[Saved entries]
_ _ _ _ _

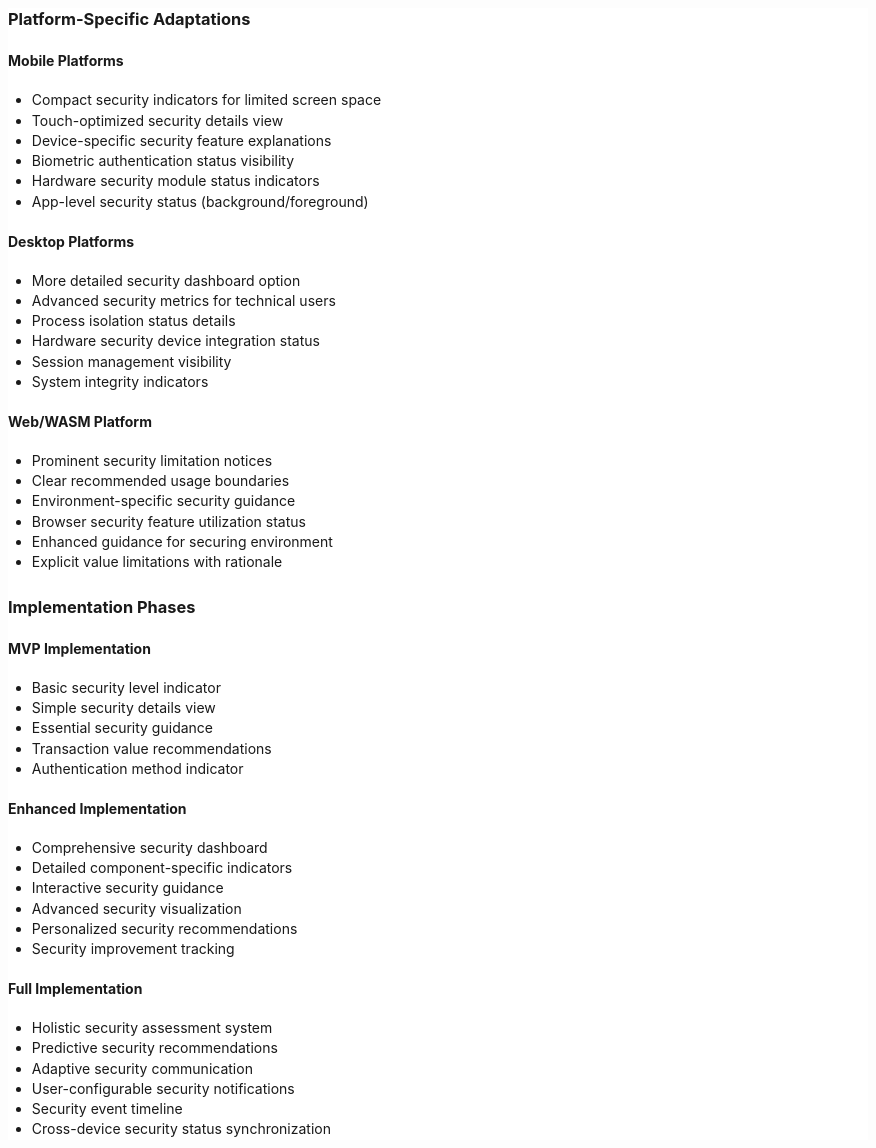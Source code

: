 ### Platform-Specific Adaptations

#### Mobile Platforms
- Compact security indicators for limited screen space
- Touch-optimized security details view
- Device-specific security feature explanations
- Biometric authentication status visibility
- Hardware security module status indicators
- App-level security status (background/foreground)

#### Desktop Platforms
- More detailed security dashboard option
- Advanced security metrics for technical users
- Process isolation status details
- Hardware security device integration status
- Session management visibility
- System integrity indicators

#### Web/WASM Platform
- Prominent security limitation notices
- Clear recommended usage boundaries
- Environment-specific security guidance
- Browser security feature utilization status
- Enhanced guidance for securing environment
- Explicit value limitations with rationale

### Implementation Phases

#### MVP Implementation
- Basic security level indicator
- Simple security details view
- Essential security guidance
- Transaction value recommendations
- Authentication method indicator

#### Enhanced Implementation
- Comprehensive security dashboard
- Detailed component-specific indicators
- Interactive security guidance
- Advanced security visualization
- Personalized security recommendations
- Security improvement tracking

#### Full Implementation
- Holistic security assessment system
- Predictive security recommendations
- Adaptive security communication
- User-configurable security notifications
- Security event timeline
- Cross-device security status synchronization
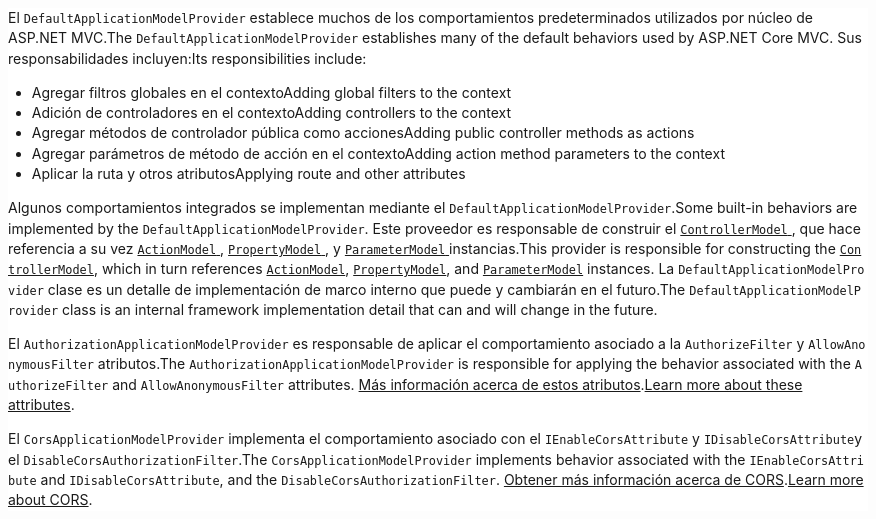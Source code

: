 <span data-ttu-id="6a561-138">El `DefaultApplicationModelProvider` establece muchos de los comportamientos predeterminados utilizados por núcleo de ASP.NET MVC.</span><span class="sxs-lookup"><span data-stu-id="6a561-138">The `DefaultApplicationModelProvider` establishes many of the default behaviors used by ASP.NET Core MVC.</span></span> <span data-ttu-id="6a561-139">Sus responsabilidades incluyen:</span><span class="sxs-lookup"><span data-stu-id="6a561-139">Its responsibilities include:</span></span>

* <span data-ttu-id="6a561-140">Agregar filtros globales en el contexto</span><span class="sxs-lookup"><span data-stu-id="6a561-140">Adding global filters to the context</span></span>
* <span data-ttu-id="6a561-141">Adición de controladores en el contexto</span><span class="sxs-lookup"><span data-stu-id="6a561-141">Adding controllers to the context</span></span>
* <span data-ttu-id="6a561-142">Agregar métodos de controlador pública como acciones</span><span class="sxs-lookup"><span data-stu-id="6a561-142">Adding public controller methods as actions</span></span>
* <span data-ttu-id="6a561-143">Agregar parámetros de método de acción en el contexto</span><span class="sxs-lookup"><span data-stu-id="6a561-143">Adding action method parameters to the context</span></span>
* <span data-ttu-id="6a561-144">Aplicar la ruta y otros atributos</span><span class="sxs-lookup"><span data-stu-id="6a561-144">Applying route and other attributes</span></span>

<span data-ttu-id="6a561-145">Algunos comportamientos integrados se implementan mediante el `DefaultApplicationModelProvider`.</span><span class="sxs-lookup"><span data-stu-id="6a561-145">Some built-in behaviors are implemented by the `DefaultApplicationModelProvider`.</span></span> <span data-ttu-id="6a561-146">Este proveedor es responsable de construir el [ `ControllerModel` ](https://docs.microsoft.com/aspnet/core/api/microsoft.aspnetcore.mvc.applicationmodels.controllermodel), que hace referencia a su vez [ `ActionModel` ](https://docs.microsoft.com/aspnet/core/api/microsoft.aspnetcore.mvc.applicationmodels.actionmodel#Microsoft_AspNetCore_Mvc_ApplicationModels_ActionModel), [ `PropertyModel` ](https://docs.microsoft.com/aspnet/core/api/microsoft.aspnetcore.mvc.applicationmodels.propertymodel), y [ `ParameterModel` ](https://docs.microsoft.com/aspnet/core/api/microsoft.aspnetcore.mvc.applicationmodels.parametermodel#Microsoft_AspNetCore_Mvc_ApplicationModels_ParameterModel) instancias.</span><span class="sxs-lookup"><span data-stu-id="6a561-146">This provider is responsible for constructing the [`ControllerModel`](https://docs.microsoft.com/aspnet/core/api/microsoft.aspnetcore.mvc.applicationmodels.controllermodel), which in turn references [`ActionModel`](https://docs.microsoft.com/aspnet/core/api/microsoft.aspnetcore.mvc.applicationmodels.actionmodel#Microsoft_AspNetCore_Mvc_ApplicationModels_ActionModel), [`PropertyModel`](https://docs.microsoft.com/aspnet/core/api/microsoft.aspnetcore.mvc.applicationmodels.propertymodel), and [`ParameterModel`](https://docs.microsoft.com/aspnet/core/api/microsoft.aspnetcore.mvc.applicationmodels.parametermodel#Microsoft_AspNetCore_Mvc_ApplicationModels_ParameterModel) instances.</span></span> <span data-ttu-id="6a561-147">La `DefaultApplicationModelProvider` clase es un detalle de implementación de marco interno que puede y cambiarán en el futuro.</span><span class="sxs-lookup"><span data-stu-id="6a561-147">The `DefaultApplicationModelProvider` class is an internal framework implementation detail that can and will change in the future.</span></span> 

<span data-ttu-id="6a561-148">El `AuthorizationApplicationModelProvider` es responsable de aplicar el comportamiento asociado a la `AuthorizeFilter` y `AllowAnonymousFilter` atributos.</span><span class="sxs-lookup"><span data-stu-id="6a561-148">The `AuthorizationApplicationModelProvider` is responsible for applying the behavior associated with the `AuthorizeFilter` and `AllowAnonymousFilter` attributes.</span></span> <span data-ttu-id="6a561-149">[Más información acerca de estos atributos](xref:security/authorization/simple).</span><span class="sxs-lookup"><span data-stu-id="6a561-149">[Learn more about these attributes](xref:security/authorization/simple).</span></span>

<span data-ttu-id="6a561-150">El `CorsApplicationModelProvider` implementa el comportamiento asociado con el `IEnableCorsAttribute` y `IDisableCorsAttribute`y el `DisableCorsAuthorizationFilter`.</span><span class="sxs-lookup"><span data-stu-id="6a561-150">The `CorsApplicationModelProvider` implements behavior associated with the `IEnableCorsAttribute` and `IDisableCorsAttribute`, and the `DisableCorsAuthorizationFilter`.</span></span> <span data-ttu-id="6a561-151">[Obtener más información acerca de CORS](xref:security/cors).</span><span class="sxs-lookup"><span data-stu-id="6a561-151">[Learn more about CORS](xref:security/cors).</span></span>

_ _ _ _ _

» **Exercise instructions**
With the pictures left out, restate word for word every line of the data above, from the first down to the line that contains "#### Desktop Platforms".

» **Response for this exercise**
Source code

: ### Platform-Specific Adaptations

#### Mobile Platforms
- Compact security indicators for limited screen space
- Touch-optimized security details view
- Device-specific security feature explanations
- Biometric authentication status visibility
- Hardware security module status indicators
- App-level security status (background/foreground)

#### Desktop Platforms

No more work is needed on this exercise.